Following an unsuccessful marriage, Birkin relocated to France and found work in French director Pierre Grimblat’s Slogan (1969), starring alongside her soon-to-be-husband Serge Gainsbourg. Later that same year, Birkin and Gainsbourg made headlines with the song “Je t’aime... moi non plus” (“I love you... me neither”), penned by Gainsbourg and featuring both of them singing. The song created a controversy for its sexual explicitness and was banned by radio stations in Italy, Spain, Sweden, and the UK.

Birkin took a short hiatus from acting from 1971 to 1972, but resurfaced the next year as the lover of Brigitte Bardot in Don Juan (or If Don Juan Were a Woman), directed by Roger Vadim. She reunited with Gainsbourg in 1976 when he made his feature directorial debut in Je t’aime... moi non plus. She was nominated for a César for Best Actress. She acted in six more movies during the second half of the 1970s, including playing Louise Bourget, alongside Peter Ustinov, in the Oscar-winning Death on the Nile (1978), based on a novel by Agatha Christie.
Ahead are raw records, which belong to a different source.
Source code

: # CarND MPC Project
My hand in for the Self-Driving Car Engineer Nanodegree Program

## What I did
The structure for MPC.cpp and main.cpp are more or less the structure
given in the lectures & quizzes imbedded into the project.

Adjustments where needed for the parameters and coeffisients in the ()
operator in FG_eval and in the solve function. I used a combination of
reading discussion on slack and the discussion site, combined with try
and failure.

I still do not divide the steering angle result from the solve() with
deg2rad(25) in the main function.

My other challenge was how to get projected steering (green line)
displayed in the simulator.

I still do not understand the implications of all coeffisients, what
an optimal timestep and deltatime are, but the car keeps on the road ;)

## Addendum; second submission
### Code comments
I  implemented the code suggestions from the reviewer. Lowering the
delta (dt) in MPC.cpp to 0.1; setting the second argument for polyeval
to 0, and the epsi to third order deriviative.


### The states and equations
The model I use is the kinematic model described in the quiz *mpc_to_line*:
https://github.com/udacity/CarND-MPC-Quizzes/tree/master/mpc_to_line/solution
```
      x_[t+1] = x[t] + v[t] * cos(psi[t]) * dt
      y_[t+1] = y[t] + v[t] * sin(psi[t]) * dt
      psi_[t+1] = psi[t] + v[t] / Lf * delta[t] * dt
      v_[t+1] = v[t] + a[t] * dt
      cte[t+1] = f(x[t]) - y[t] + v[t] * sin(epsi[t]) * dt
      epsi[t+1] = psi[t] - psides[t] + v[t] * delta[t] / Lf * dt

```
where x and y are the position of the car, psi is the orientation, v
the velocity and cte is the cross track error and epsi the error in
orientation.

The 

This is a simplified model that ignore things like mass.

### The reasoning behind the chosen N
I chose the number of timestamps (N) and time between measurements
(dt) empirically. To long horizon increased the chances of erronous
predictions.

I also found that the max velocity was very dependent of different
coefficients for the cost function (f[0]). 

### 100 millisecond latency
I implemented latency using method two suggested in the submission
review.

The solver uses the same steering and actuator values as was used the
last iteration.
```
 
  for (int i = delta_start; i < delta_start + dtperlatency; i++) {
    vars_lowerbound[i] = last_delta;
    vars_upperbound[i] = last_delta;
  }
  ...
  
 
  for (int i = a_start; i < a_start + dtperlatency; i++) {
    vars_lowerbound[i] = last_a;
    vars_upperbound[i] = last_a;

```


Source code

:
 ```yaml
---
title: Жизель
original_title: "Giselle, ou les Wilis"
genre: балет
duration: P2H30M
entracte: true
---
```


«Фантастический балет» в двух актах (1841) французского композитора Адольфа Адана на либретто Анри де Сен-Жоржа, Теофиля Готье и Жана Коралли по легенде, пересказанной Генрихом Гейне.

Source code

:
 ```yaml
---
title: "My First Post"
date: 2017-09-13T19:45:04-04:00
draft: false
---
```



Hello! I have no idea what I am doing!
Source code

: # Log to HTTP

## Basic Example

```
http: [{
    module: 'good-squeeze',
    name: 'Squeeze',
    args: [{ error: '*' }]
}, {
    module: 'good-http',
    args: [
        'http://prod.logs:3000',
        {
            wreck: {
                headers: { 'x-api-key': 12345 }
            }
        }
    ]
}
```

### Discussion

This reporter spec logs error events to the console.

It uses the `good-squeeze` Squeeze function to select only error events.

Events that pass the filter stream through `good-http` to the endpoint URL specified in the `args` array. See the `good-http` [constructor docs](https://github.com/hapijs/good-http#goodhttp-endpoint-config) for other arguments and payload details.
Next, Birkin starred in such movies as French filmmaker Jacques Doillon’s La fille prodigue (1981, as Anne), Agatha Christie’s Evil Under the Sun (1982), teamed up with director Jacques Rivette for Love on the Ground (1984), costarring with Geraldine Chaplin, and earned her next César nomination in the drama La pirate/The Pirate (1984), directed and written by Doillon. The accomplishment led to a starring role on stage in La Fausse suivante by Marivaux at Nanterre. In the based-on-novel Dust (1985), the actress gave a remarkable turn as a South African spinster who kills her father and collected another César nomination after starring in the drama/romance Femme de ma vie, La (1986). Birkin once again became the center of attention with her role in director Agnès Varda’s Kung Fu Master (1987), in which she also contributed the idea of the story. In the movie, she starred as a 40-year-old woman who has a scorching affair with a 15-year-old boy. To demonstrate her respect for Birkin, Varda then made the feature-length documentary Jane B. par Agnes V (1988), which starred Birkin as Laura.

1990 saw Birkin offer a touching performance opposite Dirk Bogarde in the Bertrand Tavernier directed Daddy Nostalgia, and rejoin director Jacques Rivette the following year for La belle noiseuse, where she nabbed a 1992 César for her scene-stealing performance opposite Michel Piccoli. She went on to star in Agnes Varda’s One Hundred and One Nights (1995, released in the U.S.A. in 1999), Alain Resnais’ On connait la chanson/Same Old Song (1997), Merchant Ivory’s A Soldier’s Daughter Never Cries (1998, as a bohemian mother named Fortescue) and The Last September (1999), the feature directorial debut of stage director Deborah Warner. In addition, she revisited the stage by appearing in “Woman of Troy” at the National Theatre in England in 1996 and recorded a radio production of her play “Oh Sorry, Were You Asleep” in 1999.

Entering the new millennium, Birkin could be seen in the made-for-television film Cinderella (2000) and the movies Ceci est mon corps/ This Is My Body (2001) and Reines d’un jour (2001). She then costarred with Dianne Wiest in Merci Docteur Rey (2002), starred as Renée in Mariées mais pas trop/The Very Merry Widows (2003) and costarred in the French television movie Aventuriers des mers du Sud, Les (2006). More recently, she acted in Carine Tardieu’s In Mom’s Head (2007) and the Cannes premiered Boxes (2007), where she also served as director and writer.